5. Nous voulons célébrer l’homme qui tient le volant dont la tige idéale traverse la Terre, lancée elle-même sur le circuit de son orbite.
6. Il faut que le poète se prodigue avec ardeur, faste et splendeur pour augmenter la ferveur enthousiaste des éléments primordiaux.

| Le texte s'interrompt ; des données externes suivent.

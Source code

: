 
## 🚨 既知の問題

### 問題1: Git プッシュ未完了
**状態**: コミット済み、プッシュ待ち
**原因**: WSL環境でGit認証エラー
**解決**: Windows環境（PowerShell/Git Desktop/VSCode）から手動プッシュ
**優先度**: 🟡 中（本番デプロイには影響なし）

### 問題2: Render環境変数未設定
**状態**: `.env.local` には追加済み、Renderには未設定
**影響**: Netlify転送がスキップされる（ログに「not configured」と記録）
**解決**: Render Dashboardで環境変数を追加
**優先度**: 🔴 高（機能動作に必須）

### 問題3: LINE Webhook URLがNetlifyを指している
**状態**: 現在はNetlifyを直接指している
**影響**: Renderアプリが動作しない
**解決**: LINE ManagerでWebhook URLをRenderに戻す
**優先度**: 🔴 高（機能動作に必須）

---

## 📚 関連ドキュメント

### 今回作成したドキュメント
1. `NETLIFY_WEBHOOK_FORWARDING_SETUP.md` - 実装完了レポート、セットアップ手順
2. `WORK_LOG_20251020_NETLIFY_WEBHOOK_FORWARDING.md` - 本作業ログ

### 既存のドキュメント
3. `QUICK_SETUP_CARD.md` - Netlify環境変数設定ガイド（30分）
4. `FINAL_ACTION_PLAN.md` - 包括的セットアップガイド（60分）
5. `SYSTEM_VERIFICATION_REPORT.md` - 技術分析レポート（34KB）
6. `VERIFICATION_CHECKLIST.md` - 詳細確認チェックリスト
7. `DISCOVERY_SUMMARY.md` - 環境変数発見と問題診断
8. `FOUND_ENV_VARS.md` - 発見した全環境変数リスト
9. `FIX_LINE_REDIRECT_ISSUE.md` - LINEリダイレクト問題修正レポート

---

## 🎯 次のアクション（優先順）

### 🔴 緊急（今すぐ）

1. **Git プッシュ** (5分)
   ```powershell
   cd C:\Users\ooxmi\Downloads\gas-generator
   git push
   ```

7. Il n’y a plus de beauté que dans la lutte. Aucune oeuvre d’art sans caractère agressif ne peut être considérée comme un chef-d’oeuvre. La poésie doit être conçue comme un assaut violent contre les forces inconnues pour les réduire à se prosterner devant l’homme.
8. Nous sommes sur le promontoire extrême des siècles! … Pourquoi devrions-nous nous protéger si nous voulons enfoncer les portes mystérieuses de l’Impossible? Le Temps et l’Espace mourront demain. Nous vivons déjà dans l’absolu puisque nous avons déjà créé l’éternelle vitesse omniprésente.

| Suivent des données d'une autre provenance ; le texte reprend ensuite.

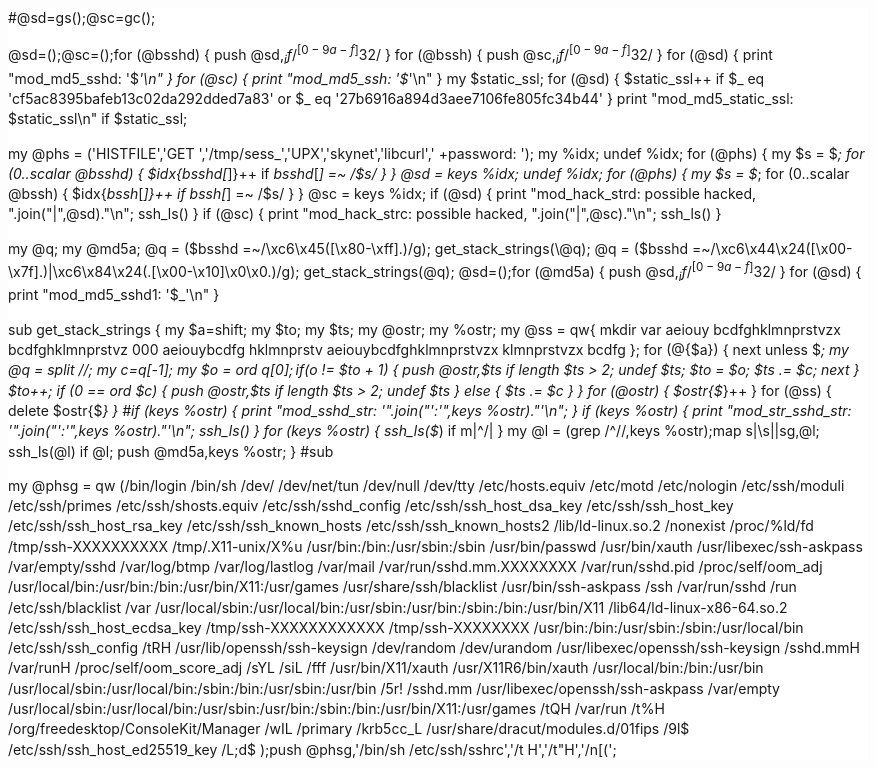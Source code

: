 #@sd=gs();@sc=gc();

@sd=();@sc=();for (@bsshd) { push @sd,$_ if /^[0-9a-f]{32}$/ } for (@bssh) { push @sc,$_ if /^[0-9a-f]{32}$/ }
for (@sd) { print "mod_md5_sshd: '$_'\n" } for (@sc) { print "mod_md5_ssh: '$_'\n" }
my $static_ssl; for (@sd) { $static_ssl++ if $_ eq 'cf5ac8395bafeb13c02da292dded7a83' or $_ eq '27b6916a894d3aee7106fe805fc34b44' }
print "mod_md5_static_ssl: $static_ssl\n" if $static_ssl;

my @phs = ('HISTFILE','GET ','/tmp/sess_','UPX','skynet','libcurl',' \+password: '); my %idx;
undef %idx; for (@phs) { my $s = $_; for (0..scalar @bsshd) { $idx{$bsshd[$_]}++ if $bsshd[$_] =~ /$s/ } } @sd = keys %idx;
undef %idx; for (@phs) { my $s = $_; for (0..scalar @bssh)  { $idx{$bssh[$_]}++  if $bssh[$_]  =~ /$s/ } } @sc = keys %idx;
if (@sd) { print "mod_hack_strd: possible hacked, ".join("|",@sd)."\n"; ssh_ls() }
if (@sc) { print "mod_hack_strc: possible hacked, ".join("|",@sc)."\n"; ssh_ls() }

my @q; my @md5a;
@q = ($bsshd =~/\xc6\x45([\x80-\xff].)/g); get_stack_strings(\@q);
@q = ($bsshd =~/\xc6\x44\x24([\x00-\x7f].)|\xc6\x84\x24(.[\x00-\x10]\x0\x0.)/g); get_stack_strings(\@q);
@sd=();for (@md5a) { push @sd,$_ if /^[0-9a-f]{32}$/ } for (@sd) { print "mod_md5_sshd1: '$_'\n" }

sub get_stack_strings { my $a=shift; my $to; my $ts; my @ostr; my %ostr;
my @ss = qw{ mkdir var aeiouy bcdfghklmnprstvzx bcdfghklmnprstvz 000 aeiouybcdfg hklmnprstv aeiouybcdfghklmnprstvzx klmnprstvzx bcdfg };
for (@{$a}) { next unless $_; my @q = split //; my $c=$q[-1]; my $o = ord $q[0];
  if ($o != $to + 1) { push @ostr,$ts if length $ts > 2; undef $ts; $to = $o; $ts .= $c; next }
  $to++; if (0 == ord $c) { push @ostr,$ts if length $ts > 2; undef $ts } else { $ts .= $c } }
for (@ostr) { $ostr{$_}++ } for (@ss) { delete $ostr{$_} }
#if (keys %ostr) { print "mod_sshd_str: '".join("':'",keys %ostr)."'\n"; }
if (keys %ostr) { print "mod_str_sshd_str: '".join("':'",keys %ostr)."'\n"; ssh_ls() } for (keys %ostr) { ssh_ls($_) if m|^/| }
my @l = (grep /^\//,keys %ostr);map s|\s||sg,@l; ssh_ls(@l) if @l; push @md5a,keys %ostr; } #sub

my @phsg = qw (/bin/login /bin/sh /dev/ /dev/net/tun /dev/null /dev/tty /etc/hosts.equiv /etc/motd /etc/nologin /etc/ssh/moduli /etc/ssh/primes
/etc/ssh/shosts.equiv /etc/ssh/sshd_config /etc/ssh/ssh_host_dsa_key /etc/ssh/ssh_host_key /etc/ssh/ssh_host_rsa_key /etc/ssh/ssh_known_hosts
/etc/ssh/ssh_known_hosts2 /lib/ld-linux.so.2 /nonexist /proc/%ld/fd /tmp/ssh-XXXXXXXXXX /tmp/.X11-unix/X%u /usr/bin:/bin:/usr/sbin:/sbin
/usr/bin/passwd /usr/bin/xauth /usr/libexec/ssh-askpass /var/empty/sshd /var/log/btmp /var/log/lastlog /var/mail /var/run/sshd.mm.XXXXXXXX
/var/run/sshd.pid /proc/self/oom_adj /usr/local/bin:/usr/bin:/bin:/usr/bin/X11:/usr/games /usr/share/ssh/blacklist /usr/bin/ssh-askpass
/ssh /var/run/sshd /run /etc/ssh/blacklist /var /usr/local/sbin:/usr/local/bin:/usr/sbin:/usr/bin:/sbin:/bin:/usr/bin/X11 /lib64/ld-linux-x86-64.so.2
/etc/ssh/ssh_host_ecdsa_key /tmp/ssh-XXXXXXXXXXXX /tmp/ssh-XXXXXXXX /usr/bin:/bin:/usr/sbin:/sbin:/usr/local/bin /etc/ssh/ssh_config /tRH
/usr/lib/openssh/ssh-keysign /dev/random /dev/urandom /usr/libexec/openssh/ssh-keysign /sshd.mmH /var/runH /proc/self/oom_score_adj /sYL /siL /fff
/usr/bin/X11/xauth /usr/X11R6/bin/xauth /usr/local/bin:/bin:/usr/bin /usr/local/sbin:/usr/local/bin:/sbin:/bin:/usr/sbin:/usr/bin /5r! /sshd.mm
/usr/libexec/openssh/ssh-askpass /var/empty /usr/local/sbin:/usr/local/bin:/usr/sbin:/usr/bin:/sbin:/bin:/usr/bin/X11:/usr/games /tQH /var/run /t%H
/org/freedesktop/ConsoleKit/Manager /wIL /primary /krb5cc_L /usr/share/dracut/modules.d/01fips /9l$ /etc/ssh/ssh_host_ed25519_key /L;d$
);push @phsg,'/bin/sh /etc/ssh/sshrc','/t H','/t"H','/n[(';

9. Nous voulons glorifier la guerre – seule hygiène du monde -, le militarisme, le patriotisme, le geste destructeur des anarchistes, les belles idées pour lesquelles on meurt et le mépris de la femme.
10. Nous voulons détruire les musées, les bibliothèques, les académies de toute sorte et combattre le moralisme, le féminisme et toutes les autres lâchetés opportunistes et utilitaires.
11. Nous chanterons les foules agitées par le travail, par le plaisir ou par l’émeute : nous chanterons les marées multicolores et polyphoniques des révolutions dans les capitales modernes ; nous chanterons la ferveur nocturne vibrante des arsenaux et des chantiers incendiés par de violentes lunes électriques, les gares goulues dévorant des serpents qui fument, les usines suspendues aux nuages par des fils tordus de fumée, les ponts pareils à des gymnastes qui enjambent les fleuves étincelant au soleil comme des couteaux scintillants, les paquebots aventureux qui flairent l’horizon, les locomotives à la poitrine large qui piaffent sur les rails comme d’énormes chevaux d’acier bridés de tubes et le vol glissant des avions dont l’hélice claque au vent comme un drapeau et semble applaudir comme une foule enthousiaste.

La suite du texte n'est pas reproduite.